# [Records to process]
⁂

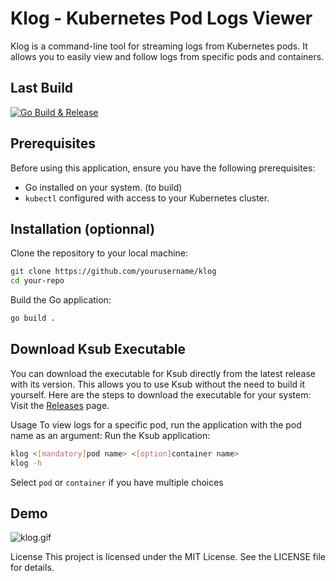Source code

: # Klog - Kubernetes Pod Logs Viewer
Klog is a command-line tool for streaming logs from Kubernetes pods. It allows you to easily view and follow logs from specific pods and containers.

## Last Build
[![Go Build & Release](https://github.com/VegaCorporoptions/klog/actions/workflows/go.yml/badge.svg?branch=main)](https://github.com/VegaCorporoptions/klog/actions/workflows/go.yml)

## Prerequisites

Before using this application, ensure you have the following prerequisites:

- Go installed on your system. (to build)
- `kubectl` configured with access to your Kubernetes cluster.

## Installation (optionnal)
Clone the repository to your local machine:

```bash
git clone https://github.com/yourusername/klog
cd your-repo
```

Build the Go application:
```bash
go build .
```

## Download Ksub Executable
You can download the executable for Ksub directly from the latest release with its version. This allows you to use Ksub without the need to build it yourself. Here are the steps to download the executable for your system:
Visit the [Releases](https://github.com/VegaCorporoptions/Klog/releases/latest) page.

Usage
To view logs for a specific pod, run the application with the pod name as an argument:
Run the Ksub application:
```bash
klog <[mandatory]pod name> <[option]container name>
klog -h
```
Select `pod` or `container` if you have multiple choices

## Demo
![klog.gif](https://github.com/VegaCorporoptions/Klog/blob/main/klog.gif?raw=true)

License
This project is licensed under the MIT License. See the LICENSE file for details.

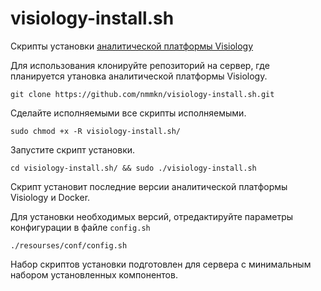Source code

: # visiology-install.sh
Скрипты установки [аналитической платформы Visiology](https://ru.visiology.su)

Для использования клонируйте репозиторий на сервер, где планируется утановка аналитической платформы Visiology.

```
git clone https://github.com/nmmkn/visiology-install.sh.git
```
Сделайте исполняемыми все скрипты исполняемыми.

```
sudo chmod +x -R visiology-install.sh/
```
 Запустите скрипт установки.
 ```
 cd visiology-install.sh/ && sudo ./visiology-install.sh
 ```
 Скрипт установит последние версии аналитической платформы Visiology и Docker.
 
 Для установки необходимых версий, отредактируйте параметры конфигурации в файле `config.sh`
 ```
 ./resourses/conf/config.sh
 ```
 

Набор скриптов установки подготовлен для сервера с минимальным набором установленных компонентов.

⁂

# [Work task]
What lines above contain "have"? Copy them out.

# [Answer for this exercise]
Before using this application, ensure you have the following prerequisites:
Select `pod` or `container` if you have multiple choices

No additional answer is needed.